◆ **What the exercise asks**: The goal here is an exact copy of the entries below, without their pictures.

== Source information

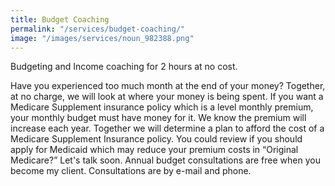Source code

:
 ```yaml
---
title: Budget Coaching
permalink: "/services/budget-coaching/"
image: "/images/services/noun_982388.png"
---
```




Budgeting and Income coaching for 2 hours at no cost. 

Have you experienced too much month at the end of your money? Together, at no charge, we will look at where your money is being spent. If you want a Medicare Supplement insurance policy which is a level monthly premium, your monthly budget must have money for it. We know the premium will increase each year. Together we will determine a plan to afford the cost of a Medicare Supplement Insurance policy. You could review if you should apply for Medicaid which may reduce your premium costs in “Original Medicare?” Let's talk soon. Annual budget consultations are free when you become my client. Consultations are by e-mail and phone.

====

◆ **Output of the task**:
Source code

:
 ```yaml
---
title: Budget Coaching
permalink: "/services/budget-coaching/"
image: "/images/services/noun_982388.png"
---
```




Budgeting and Income coaching for 2 hours at no cost. 

Have you experienced too much month at the end of your money? Together, at no charge, we will look at where your money is being spent. If you want a Medicare Supplement insurance policy which is a level monthly premium, your monthly budget must have money for it. We know the premium will increase each year. Together we will determine a plan to afford the cost of a Medicare Supplement Insurance policy. You could review if you should apply for Medicaid which may reduce your premium costs in “Original Medicare?” Let's talk soon. Annual budget consultations are free when you become my client. Consultations are by e-mail and phone.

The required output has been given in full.